Table 1 Geographic data of the populations collected of Prosopis laevigata.

Laboratory procedures

Genomic DNA was extracted using a modified CTAB protocol (Otero-Arnaiz et al. 2005). We amplified six polymorphic microsatellite loci (Mo05, Mo07, Mo08, Mo09, Mo13 and Mo016) originally designed for Prosopis chilensis (Molina) Stuntz and Prosopis flexuosa DC. (Mottura et al. 2005). The PCR reactions were carried out using Platinum Master Mix (Thermo Fisher Scientific). A final volume of 10 µL was used, including 5 µL of Platinum Master Mix, 0.5 µL of each primer (10 mM), 2.8 µL of distilled water, 0.2 µL of MgCl2 (2 mM) and 1 µL of DNA (20 ng/µL). The amplification program was carried out as follows: five min at 94 °C as initial step, followed by 35 cycles with a denaturalization step at 94 °C for 90 s, annealing at 49 °C (Mo09), and 59 °C (Mo05, Mo07, Mo08, Mo13 and Mo016) for 90 s, extension at 72 °C for 90 s and a final step at 72° for 10 min. The forward primer of each pair was fluorescently labeled. The PCR products were mixed with formamide and Gen Scan Liz-600 as size standard (Applied Biosystems). The samples were denaturalized at 95 °C for two minutes and then analyzed using an ABI-PRISM 3100-Avant (Applied Biosystems) sequencer. The fragments obtained were sized and scored using the PeakScanner software (Applied Biosystems).

For the phylogeographic analysis, we initially tested seven universal chloroplast DNA (cpDNA) microsatellite loci (Weising and Gardner 1999), and the cpDNA intergenic region trnS-trnT, without finding any variation in these markers. Finally, we tested the psbA3′-trnH region (Shaw et al. 2007), which showed polymorphism. The amplification of this region was carried out in reactions with a final volume of 25 µL, including 12.5 µL of Master Mix (Promega, Woods Hollow Road Madison, WI, USA), 0.8 µL of forward and reverse primer (10 µM), 6 µL of distilled water, 1.5 µL of Bovine Serum Albumin (BSA), 1 µL of MgCl2 (2 mM) and 2.4 µL of DNA (20 ng/µL). The amplification protocol was carried out as follows: five min at 94 °C as initial step, followed by 35 cycles with a denaturalization step at 94 °C for 90 s, an annealing step at 72 °C for 90 s, an extension step at 72 °C for 90 s, and a final step at 72 °C for 10 min. The PCR products were purified using the Qiaquick kit (QIAGEN, Valencia, CA, USA), following the manufacturer’s instructions. Between three and nine individuals per population were analyzed. We failed to obtain sequences from populations 11 and 14 due to lack of amplification. The purified products were sent to MACROGEN USA for sequencing. The sequences reported in the present study are available from the GenBank database (accession numbers MK618446-MK618463).

Population genetics analyses

In order to assess the presence of null alleles, we used the software MICROCHECKER (Van Oosterhout et al. 2004).
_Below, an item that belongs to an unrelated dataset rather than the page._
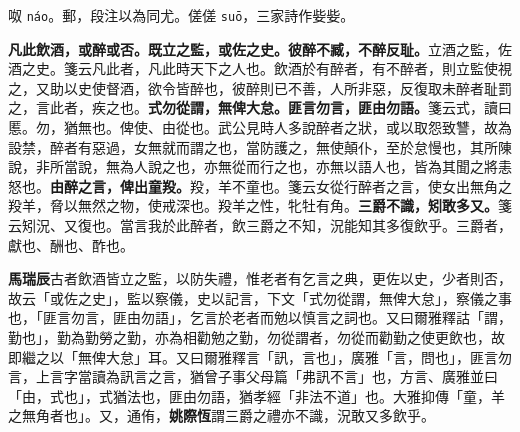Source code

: \begin{quoting}呶 \texttt{náo}。郵，段注以為同尤。傞傞 \texttt{suō}，三家詩作姕姕。\end{quoting}

\textbf{凡此飲酒，或醉或否。既立之監，或佐之史。彼醉不臧，不醉反耻。}{\footnotesize 立酒之監，佐酒之史。箋云凡此者，凡此時天下之人也。飲酒於有醉者，有不醉者，則立監使視之，又助以史使督酒，欲令皆醉也，彼醉則已不善，人所非惡，反復取未醉者耻罰之，言此者，疾之也。}\textbf{式勿從謂，無俾大怠。匪言勿言，匪由勿語。}{\footnotesize 箋云式，讀曰慝。勿，猶無也。俾使、由從也。武公見時人多說醉者之狀，或以取怨致讐，故為設禁，醉者有惡過，女無就而謂之也，當防護之，無使顛仆，至於怠慢也，其所陳說，非所當說，無為人說之也，亦無從而行之也，亦無以語人也，皆為其聞之將恚怒也。}\textbf{由醉之言，俾出童羖。}{\footnotesize 羖，羊不童也。箋云女從行醉者之言，使女出無角之羖羊，脅以無然之物，使戒深也。羖羊之性，牝牡有角。}\textbf{三爵不識，矧敢多又。}{\footnotesize 箋云矧況、又復也。當言我於此醉者，飲三爵之不知，況能知其多復飲乎。三爵者，獻也、酬也、酢也。}

\begin{quoting}\textbf{馬瑞辰}古者飲酒皆立之監，以防失禮，惟老者有乞言之典，更佐以史，少者則否，故云「或佐之史」，監以察儀，史以記言，下文「式勿從謂，無俾大怠」，察儀之事也，「匪言勿言，匪由勿語」，乞言於老者而勉以慎言之詞也。又曰爾雅釋詁「謂，勤也」，勤為勤勞之勤，亦為相勸勉之勤，勿從謂者，勿從而勸勤之使更飲也，故即繼之以「無俾大怠」耳。又曰爾雅釋言「訊，言也」，廣雅「言，問也」，匪言勿言，上言字當讀為訊言之言，猶曾子事父母篇「弗訊不言」也，方言、廣雅並曰「由，式也」，式猶法也，匪由勿語，猶孝經「非法不道」也。大雅抑傳「童，羊之無角者也」。又，通侑，\textbf{姚際恆}謂三爵之禮亦不識，況敢又多飲乎。\end{quoting}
Given the high number of alleles found for the microsatellite markers as well as the relatively small sample size per population, we evaluated the statistical power of our data for detecting genetic differentiation with POWSIM (Ryman and Palm 2006). Different values of effective population size were assayed (500, 2000 and 5000) to evaluate statistical power at FST values of 0.001, 0.0025, 0.005, 0.01 and 0.02. Statistical power was expressed as the proportion of significant results for 1,000 replicates. We established a limit of 0.80 as the minimum acceptable power level according to Cohen (1988).
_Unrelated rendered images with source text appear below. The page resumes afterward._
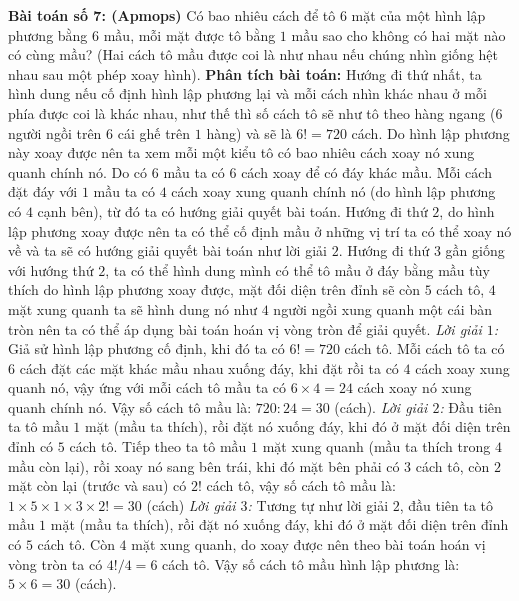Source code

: \vskip 0.1cm
\textbf{\color{toancuabi}Bài toán số $\pmb{7}$: (Apmops)}
\vskip 0.1cm
Có bao nhiêu cách để tô $6$ mặt của một hình lập phương bằng $6$ mầu, mỗi mặt được tô bằng $1$ mầu sao cho không có hai mặt nào có cùng mầu? (Hai cách tô mầu được coi là như nhau nếu chúng nhìn giống hệt nhau sau một phép xoay hình). 
\vskip 0.1cm
\textbf{\color{toancuabi}Phân tích bài toán:} Hướng đi thứ nhất, ta hình dung nếu cố định hình lập phương lại và mỗi cách nhìn khác nhau ở mỗi phía được coi là khác nhau, như thế thì số cách tô sẽ như tô theo hàng ngang ($6$ người ngồi trên $6$ cái ghế trên $1$ hàng) và sẽ là $6!=720$ cách. Do hình lập phương này xoay được nên ta xem mỗi một kiểu tô có bao nhiêu cách xoay nó xung quanh chính nó. Do có $6$ mầu ta có $6$ cách xoay để có đáy khác mầu. Mỗi cách đặt đáy với $1$ mầu ta có $4$ cách xoay xung quanh chính nó (do hình lập phương có $4$ cạnh bên), từ đó ta có hướng giải quyết bài toán.
\vskip 0.1cm
Hướng đi thứ $2$, do hình lập phương xoay được nên ta có thể cố định mầu ở những vị trí ta có thể xoay nó về và ta sẽ có hướng giải quyết bài toán như lời giải $2$.
\vskip 0.1cm
Hướng đi thứ $3$ gần giống với hướng thứ $2$, ta có thể hình dung mình có thể tô mầu ở đáy bằng mầu tùy thích do hình lập phương xoay được, mặt đối diện trên đỉnh sẽ còn $5$ cách tô, $4$ mặt xung quanh ta sẽ hình dung nó như $4$ người ngồi xung quanh một cái bàn tròn nên ta có thể áp dụng bài toán hoán vị vòng tròn để giải quyết.
\vskip 0.1cm
\textit{Lời giải $1$:}
\vskip 0.1cm 
Giả sử hình lập phương cố định, khi đó ta có $6!=720$ cách tô.
\vskip 0.1cm
Mỗi cách tô ta có $6$ cách đặt các mặt khác mầu nhau xuống đáy, khi đặt rồi ta có $4$ cách xoay xung quanh nó, vậy ứng với mỗi cách tô mầu ta có $6\times4=24$ cách xoay nó xung quanh chính nó. Vậy số cách tô mầu là: $720:24=30$ (cách).
\vskip 0.1cm
\textit{Lời giải $2$:}
\vskip 0.1cm 
Đầu tiên ta tô mầu $1$ mặt (mầu ta thích), rồi đặt nó xuống đáy, khi đó ở mặt đối diện trên đỉnh có $5$ cách tô.
\vskip 0.1cm
Tiếp theo ta tô mầu $1$ mặt xung quanh (mầu ta thích trong $4$ mầu còn lại), rồi xoay nó sang bên trái, khi đó mặt bên phải có $3$ cách tô, còn $2$ mặt còn lại (trước và sau) có $2!$ cách tô, vậy số cách tô mầu là: $1\times5\times1\times3\times2!=30$ (cách)
\vskip 0.1cm
\textit{Lời giải $3$:}
\vskip 0.1cm
Tương tự như lời giải $2$, đầu tiên ta tô mầu $1$ mặt (mầu ta thích), rồi đặt nó xuống đáy, khi đó ở mặt đối diện trên đỉnh có $5$ cách tô.
\vskip 0.1cm
Còn $4$ mặt xung quanh, do xoay được nên theo bài toán hoán vị vòng tròn ta có $4!/4=6$ cách tô.
\vskip 0.1cm
Vậy số cách tô mầu hình lập phương là: $5\times 6=30$ (cách).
The FreeNA software (Chapuis and Estoup 2007) was used to estimate the null allele frequency for every locus and population based on the expectation–maximization (EM) algorithm. Parameters of genetic diversity, such as observed and expected heterozygosity (HO, HE), average number of alleles per locus (A) and effective number of alleles per locus (NEA), for each population were estimated using the software Arlequin 3.5.1.2 (Excoffier and Lischer 2010). Also, the rarefied allelic richness (AR) and heterozygosity corrected by sample size (HEc, Nei 1978) were evaluated with 20,000 permutations with the software SPAGeDi (Hardy and Vekemans 2002). To identify geographic patterns in genetic diversity levels in P. laevigata, genetic diversity parameters were regressed against the latitude, longitude and elevation of the populations with the R software (R Core Team, 2016).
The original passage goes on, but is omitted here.